### WHAT THE TASK REQUIRES
All lines in the records below that hold "should" are to be shown.

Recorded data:
════════════════════

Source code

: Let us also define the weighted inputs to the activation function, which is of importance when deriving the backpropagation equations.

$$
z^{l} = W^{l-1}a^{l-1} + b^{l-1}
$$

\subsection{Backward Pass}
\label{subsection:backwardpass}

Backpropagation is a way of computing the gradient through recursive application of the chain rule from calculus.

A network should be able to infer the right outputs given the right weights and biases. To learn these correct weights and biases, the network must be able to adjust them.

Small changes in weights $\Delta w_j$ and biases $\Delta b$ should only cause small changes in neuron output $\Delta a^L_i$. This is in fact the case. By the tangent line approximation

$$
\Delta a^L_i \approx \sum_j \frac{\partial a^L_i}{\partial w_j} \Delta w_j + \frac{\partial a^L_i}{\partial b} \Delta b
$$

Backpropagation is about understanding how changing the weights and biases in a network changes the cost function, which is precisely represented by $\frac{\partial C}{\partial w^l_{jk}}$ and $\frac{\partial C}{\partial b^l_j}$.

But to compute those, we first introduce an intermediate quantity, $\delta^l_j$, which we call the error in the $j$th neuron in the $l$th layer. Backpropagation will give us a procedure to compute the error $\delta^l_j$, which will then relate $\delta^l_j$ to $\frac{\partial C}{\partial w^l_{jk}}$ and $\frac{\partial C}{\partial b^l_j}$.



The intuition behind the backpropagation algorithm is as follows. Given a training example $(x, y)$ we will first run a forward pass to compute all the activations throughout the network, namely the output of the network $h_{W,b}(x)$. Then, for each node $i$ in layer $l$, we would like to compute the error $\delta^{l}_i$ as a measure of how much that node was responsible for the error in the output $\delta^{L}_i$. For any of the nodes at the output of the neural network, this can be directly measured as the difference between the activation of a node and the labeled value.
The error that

════════════════════

### SOLUTION BELOW
A network should be able to infer the right outputs given the right weights and biases. To learn these correct weights and biases, the network must be able to adjust them.
Small changes in weights $\Delta w_j$ and biases $\Delta b$ should only cause small changes in neuron output $\Delta a^L_i$. This is in fact the case. By the tangent line approximation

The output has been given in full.